Specifying recovery from fatal errors

The most important rule of error handling is that all transactions must commit in the master database. Any DBMS error is a fatal error and by default, causes the execution of the synchronization message to halt. These errors are system-level errors. For instance, if a write operation fails in the master database during synchronization because of a unique constraint violation, then the execution of the message is halted and an error code is returned to the replica database.

If a fatal error is detected by the business logic of a transaction, the transaction can be aborted and the further execution of the synchronization message halted by putting a rollback request to the bulletin board of the transaction. Remember that the COMMIT WORK and ROLLBACK WORK statements are not allowed in propagated transactions. However, the rollback request can be issued with the following system bulletin board parameters:

The SYS_ROLLBACK parameter is a system-recognized parameter. If the transaction sets the value to 'YES', then the server will automatically roll back the transaction. The previously committed transactions of the same synch message will remain committed. What happens to the rest of the synchronization message depends on the mode of the PROPAGATE TRANSACTIONS operation. (See “IGNORE_ERRORS, FAIL_ERRORS, and LOG_ERRORS flags for propagate transactions command” for details about the error-handling mode of the PROPAGATE TRANSACTIONS operation.)

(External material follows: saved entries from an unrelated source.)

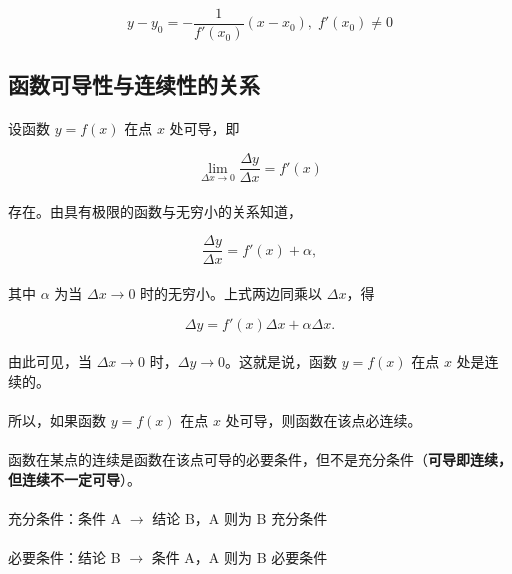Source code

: \begin{equation}
y - y_0 = - \frac{1}{f'(x_0)}(x - x_0), \; f'(x_0) \neq 0
\end{equation}

\subsection{函数可导性与连续性的关系}
\paragraph{}
设函数 $y = f(x)$ 在点 $x$ 处可导，即

\begin{equation}
\lim_{\Delta x \to 0} \frac{\Delta y}{\Delta x} = f'(x)
\end{equation}

\paragraph{}
存在。由具有极限的函数与无穷小的关系知道，

\begin{equation}
\frac{\Delta y}{\Delta x} = f'(x) + \alpha ,
\end{equation}

\paragraph{}
其中 $\alpha$ 为当 $\Delta x \to 0$ 时的无穷小。上式两边同乘以 $\Delta x$，得

\begin{equation}
\Delta y = f'(x) \Delta x + \alpha\Delta x.
\end{equation}

\paragraph{}
由此可见，当 $\Delta x \to 0$ 时，$\Delta y \to 0$。这就是说，函数 $y = f(x)$ 在点 $x$ 处是连续的。

\paragraph{}
所以，如果函数 $y = f(x)$ 在点 $x$ 处可导，则函数在该点必连续。

\paragraph{}
函数在某点的连续是函数在该点可导的必要条件，但不是充分条件（\textbf{可导即连续，但连续不一定可导}）。

\paragraph{}
充分条件：条件 A $\to$ 结论 B，A 则为 B 充分条件

\paragraph{}
必要条件：结论 B $\to$ 条件 A，A 则为 B 必要条件
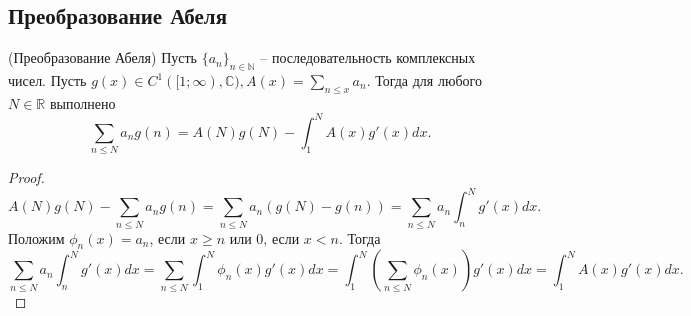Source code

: \subsection{Преобразование Абеля}
\begin{lemma}(Преобразование Абеля) \label{l3_Abel_transform}
	Пусть $\lbrace a_n \rbrace_{n \in \mathbb{N}}$ -- последовательность комплексных чисел. Пусть $\displaystyle g(x) \in C^1([1; \infty), \mathbb{C}), A(x) = \sum\limits_{n \leq x} a_n$. Тогда для любого $N \in \mathbb{R}$ выполнено
	$$\sum_{n \leq N} a_n g(n) = A(N) g(N) - \int_{1}^{N} A(x) g'(x) dx.$$
\end{lemma}
\begin{proof}
	$$A(N) g(N)- \sum_{n \leq N} a_n g(n) = \sum_{n \leq N} a_n (g(N) - g(n)) = \sum_{n \leq N} a_n \int_{n}^{N} g'(x) dx.$$
	Положим $\phi_n(x)= a_n$, если $x \geq n$ или 0, если $x < n$. Тогда 
	$$\sum_{n \leq N} a_n \int_{n}^{N} g'(x) dx = \sum_{n \leq N} \int_{1}^{N} \phi_n(x) g'(x) dx = \int_{1}^{N} \left( \sum_{n \leq N} \phi_n(x) \right) g'(x) dx = \int_{1}^{N} A(x) g'(x) dx.$$
\end{proof}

Here is a sample scenario:

Let us assume that a transaction detects a violation of referential integrity of the database; for example, the customer of an order does not exist in the master database. The transaction can put the following parameters on the bulletin board in order to request rollback and return application-specific error codes:

Put_param(’SYS_ROLLBACK’, ’YES’);
Put_param(’SYS_ERROR_CODE’, ’90001’);
Put_param(’SYS_ERROR_TEXT’, ’Referential integrity violation detected’);

Note that because the transaction management of transactions is done outside the procedure, directly issuing the ROLLBACK WORK or COMMIT WORK command inside the procedure is never allowed.

If an error occurs during transaction propagation, the default behavior is that the server stops processing the message and aborts the current transaction. Any previous transactions in the message remain in effect. This means that you may wind up with just part of a message executed.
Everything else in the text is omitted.